The rapid development of digital technology has revolutionized the way the public consumes media worldwide eternally. This is no exception in film production and distribution. The rise in popularity amongst filmmakers with digital recording hardware such as the digital camera has meant that films can now be distributed easier and cost-effective than before. As opposed to the traditional means of transporting costly 35mm film reels to cinemas internationally. Most modern movies are now displayed on a digital video projector that reads data from an internal storage device and can now be distributed from filmmakers to cinemas in a number of ways including being sent via the internet or satellite links, or by shipping media hardware such as hard drives or USB sticks. It is now much cheaper and economically friendly for a feature film to release films digitally rather than making thousands of copies of a film on DVD or VHS.

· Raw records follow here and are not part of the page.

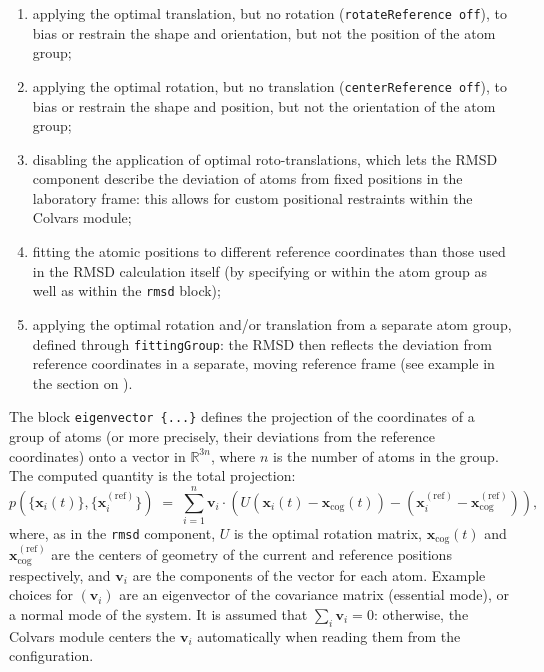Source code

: \begin{enumerate}
\item applying the optimal translation, but no rotation
(\texttt{rotateReference off}), to bias or restrain the shape and
orientation, but not the position of the atom group;
\item applying the optimal rotation, but no translation
(\texttt{centerReference off}), to bias or restrain the shape and
position, but not the orientation of the atom group;
\item disabling the application of optimal roto-translations, which
lets the RMSD component describe the deviation of atoms
from fixed positions in the laboratory frame: this allows for custom
positional restraints within the Colvars module;
\item fitting the atomic positions to different reference coordinates
than those used in the RMSD calculation itself
(by specifying  or 
within the atom group as well as within the \texttt{rmsd} block);
\item applying the optimal rotation and/or translation from a separate
atom group, defined through \texttt{fittingGroup}:
the RMSD then reflects the deviation from reference coordinates in a separate, moving
reference frame (see example in the section on ).
\end{enumerate}




The block \texttt{eigenvector~\{...\}} defines the projection of the coordinates
of a group of atoms (or more precisely, their deviations from the
reference coordinates) onto a vector in $\mathbb{R}^{3n}$, where $n$ is the
number of atoms in the group. The computed quantity is the
total projection:
\begin{equation}
  \label{eq:cvc_eigenvector}
  { p(\{\mathbf{x}_{i}(t)\},
    \{\mathbf{x}_{i}^{\mathrm{(ref)}}\}) } \; = \; {
    \sum_{i=1}^{n}  \mathbf{v}_{i} \cdot
    \left(U(\mathbf{x}_{i}(t) - \mathbf{x}_{\mathrm{cog}}(t)) -
      (\mathbf{x}_{i}^{\mathrm{(ref)}} -
      \mathbf{x}_{\mathrm{cog}}^{\mathrm{(ref)}}) \right)\mathrm{,} }
\end{equation}
where, as in the \texttt{rmsd} component, $U$ is the optimal rotation
matrix, $\mathbf{x}_{\mathrm{cog}}(t)$ and
$\mathbf{x}_{\mathrm{cog}}^{\mathrm{(ref)}}$ are the centers of
geometry of the current and reference positions respectively, and
$\mathbf{v}_{i}$ are the components of the vector for each atom.
Example choices for $(\mathbf{v}_{i})$ are an eigenvector
of the covariance matrix (essential mode), or a normal
mode of the system.  It is assumed that $\sum_{i}\mathbf{v}_{i} = 0$:
otherwise, the Colvars module centers the $\mathbf{v}_{i}$
automatically when reading them from the configuration.

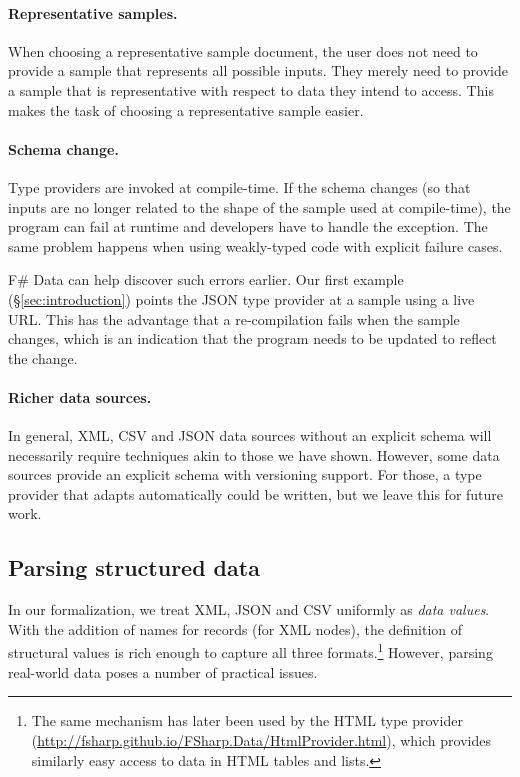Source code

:\documentclass[10pt,nocopyrightspace]{sigplanconf}
\begin{document}
\paragraph{Representative samples.}
When choosing a representative sample document, the user does not need to provide a sample
that represents all possible inputs. They merely need to provide a sample that is representative
with respect to data they intend to access. This makes the task of choosing a representative
sample easier.

\paragraph{Schema change.}
Type providers are invoked at compile-time. If the schema changes (so that inputs are no longer
related to the shape of the sample used at compile-time), the program can fail at runtime and
developers have to handle the exception. The same problem happens when using weakly-typed code
with explicit failure cases.

F\# Data can help discover such errors earlier. Our first example (\S\ref{sec:introduction})
points the JSON type provider at a sample using a live URL. This has the advantage that a
re-compilation fails when the sample changes, which is an indication that the program needs to be
updated to reflect the change.

\paragraph{Richer data sources.}
In general, XML, CSV and JSON data sources without an explicit schema will necessarily require
techniques akin to those we have shown. However, some data sources provide an explicit schema with
versioning support. For those, a type provider that adapts automatically could be written,
but we leave this for future work.



\subsection{Parsing structured data}
\label{sec:impl-parsing}

In our formalization, we treat XML, JSON and CSV uniformly as \emph{data values}. With the addition of
names for records (for XML nodes), the definition of structural values is rich enough to capture all
three formats.\footnote{The same mechanism has later been used by the HTML type provider
(\url{http://fsharp.github.io/FSharp.Data/HtmlProvider.html}), which provides similarly easy
access to data in HTML tables and lists.} However, parsing real-world data poses a number of practical issues.
\end{document}
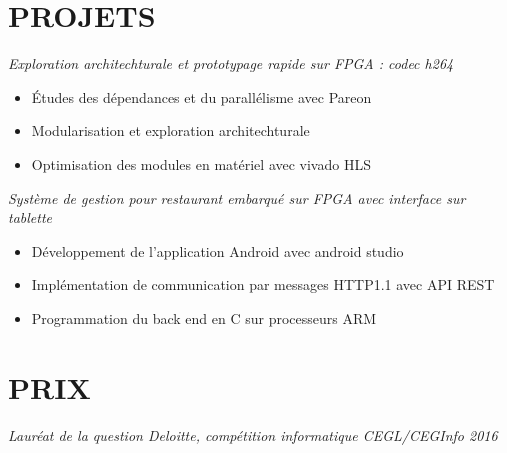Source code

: \documentclass[margin, 10pt]{res} %
\begin{document}
\begin{resume}
 
\section{PROJETS}

{\sl Exploration architechturale et prototypage rapide sur FPGA : codec h264}
\begin{itemize} \itemsep -2pt %
\item \'Etudes des d\'ependances et du parall\'elisme avec Pareon
\item Modularisation et exploration architechturale
\item Optimisation des modules en mat\'eriel avec vivado HLS
\end{itemize} 

{\sl Syst\`eme de gestion pour restaurant embarqu\'e sur FPGA avec interface sur tablette}
\begin{itemize} \itemsep -2pt %
\item D\'eveloppement de l'application Android avec android studio
\item  Impl\'ementation de communication par messages HTTP1.1 avec API REST
\item  Programmation du back end en C sur processeurs ARM
\end{itemize} 

 
\section{PRIX}

{\sl Laur\'eat de la question Deloitte, comp\'etition informatique CEGL/CEGInfo 2016}

\end{resume}
\end{document}
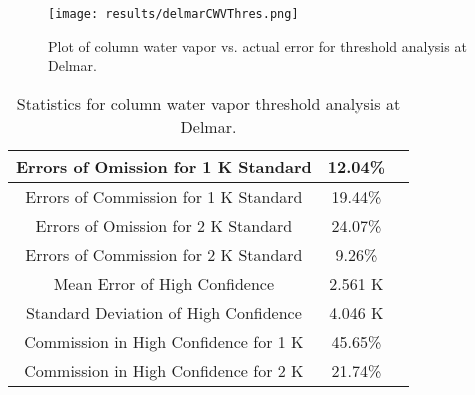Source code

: \documentclass{book}
\begin{document}
\begin{minipage}[c]{0.47\textwidth}
\centering
\begin{figure}[H]
\texttt{[image: results/delmarCWVThres.png]}
\caption{Plot of column water vapor vs. actual error for threshold analysis at Delmar.}
\label{fig:delmarCWVThres}
\end{figure}
\end{minipage}
\begin{minipage}[c]{0.47\textwidth}
\begin{table}[H]
\centering
\footnotesize
\begin{tabular}{ | c | c | c | } \hline
Errors of Omission for 1 K Standard & 12.04\% \\ \hline
Errors of Commission for 1 K Standard & 19.44\% \\ \hline
Errors of Omission for 2 K Standard & 24.07\% \\ \hline
Errors of Commission for 2 K Standard & 9.26\% \\ \hline
Mean Error of High Confidence & 2.561 K \\ \hline
Standard Deviation of High Confidence & 4.046 K \\ \hline
Commission in High Confidence for 1 K & 45.65\% \\ \hline
Commission in High Confidence for 2 K & 21.74\% \\ \hline
\end{tabular}
\caption{Statistics for column water vapor threshold analysis at Delmar.}
\label{tab:delmarCWVThres}
\end{table}
\end{minipage}
\end{document}
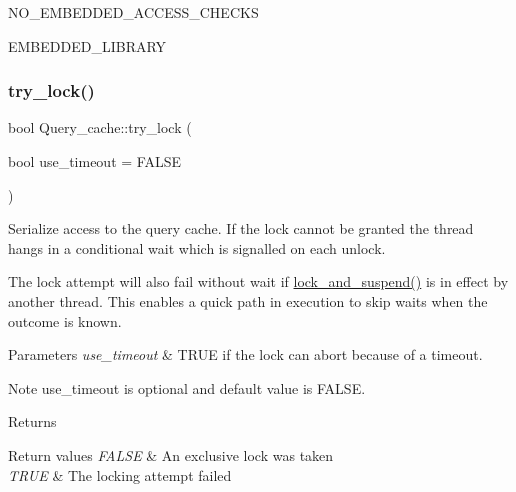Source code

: N\+O\+\_\+\+E\+M\+B\+E\+D\+D\+E\+D\+\_\+\+A\+C\+C\+E\+S\+S\+\_\+\+C\+H\+E\+C\+KS

E\+M\+B\+E\+D\+D\+E\+D\+\_\+\+L\+I\+B\+R\+A\+RY \mbox{\label{classQuery__cache_af6f115d2cdd660b8a92dc7943926a1ee}} 
\subsubsection{\texorpdfstring{try\+\_\+lock()}{try\_lock()}}
{\footnotesize\ttfamily bool Query\+\_\+cache\+::try\+\_\+lock (\begin{DoxyParamCaption}\item[{bool}]{use\+\_\+timeout = {\ttfamily FALSE} }\end{DoxyParamCaption})}

Serialize access to the query cache. If the lock cannot be granted the thread hangs in a conditional wait which is signalled on each unlock.

The lock attempt will also fail without wait if \mbox{\hyperlink{classQuery__cache_ac89ccc6622e7b96b09a24ac6e43f4364}{lock\+\_\+and\+\_\+suspend()}} is in effect by another thread. This enables a quick path in execution to skip waits when the outcome is known.


\begin{DoxyParams}{Parameters}
{\em use\+\_\+timeout} & T\+R\+UE if the lock can abort because of a timeout.\\
\hline
\end{DoxyParams}
\begin{DoxyNote}{Note}
use\+\_\+timeout is optional and default value is F\+A\+L\+SE.
\end{DoxyNote}
\begin{DoxyReturn}{Returns}

\end{DoxyReturn}

\begin{DoxyRetVals}{Return values}
{\em F\+A\+L\+SE} & An exclusive lock was taken \\
\hline
{\em T\+R\+UE} & The locking attempt failed \\
\hline
\end{DoxyRetVals}
\mbox{\label{classQuery__cache_affb7d26533e0ed4ea0cbe1347c582bc7}} 

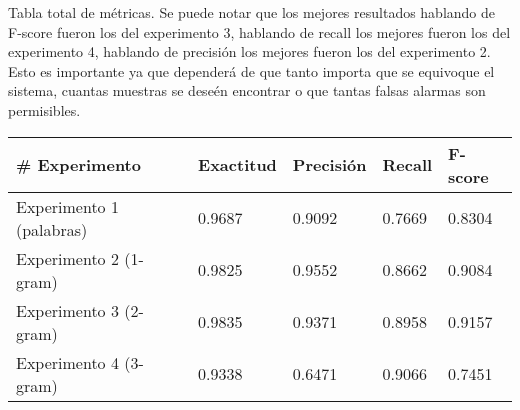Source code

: 
\caption{Tabla total de métricas. Se puede notar que los mejores resultados hablando de F-score fueron los del experimento 3, hablando de recall los mejores fueron los del experimento 4, hablando de precisión los mejores fueron los del experimento 2. Esto es importante ya que dependerá de que tanto importa que se equivoque el sistema, cuantas muestras se deseén encontrar o que tantas falsas alarmas son permisibles.}
\begin{tabular}{|l|llll|}
\hline
\# Experimento & Exactitud &     Precisión &     Recall  &   F-score \\ \hline
Experimento 1 (palabras) &       0.9687  &       0.9092  &       0.7669  &       0.8304  \\ \hline
Experimento 2 (1-gram) &       0.9825  &       {\color{OliveGreen} 0.9552}  &       0.8662  &       0.9084  \\ \hline
Experimento 3 (2-gram) &       {\color{OliveGreen} 0.9835}  &       0.9371  &       0.8958  &       {\color{OliveGreen} 0.9157}  \\ \hline
Experimento 4 (3-gram) &       0.9338  &       0.6471  &      {\color{OliveGreen}  0.9066}  &       0.7451  \\ \hline
\end{tabular}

Outside of cinemas, there has seen a massive rise in the popularity of movie streaming services with Netflix gaining a whopping 9.6 million new subscriptions in the first three months of 2019 (Kafka, 2019). The affordable aspect of these streaming distribution services makes it a popular choice for the average consumer with a Netflix membership ranging from £5.99 to £9.99 per month (Netflix.com, 2019). The internet is the technology that has made this distribution process possible with 90% of households in the UK having access to it (Statista, 2019). DVD and VHS rentals have been replaced with the convenience and comfort of not having to leave the house to enjoy a movie is also another huge reason for the public to turn to this relatively new media viewing experience. Unfortunately, this rise in popularity of streaming services has had a devastating effect on DVD rental stores like Blockbuster with the company going bust in 2013.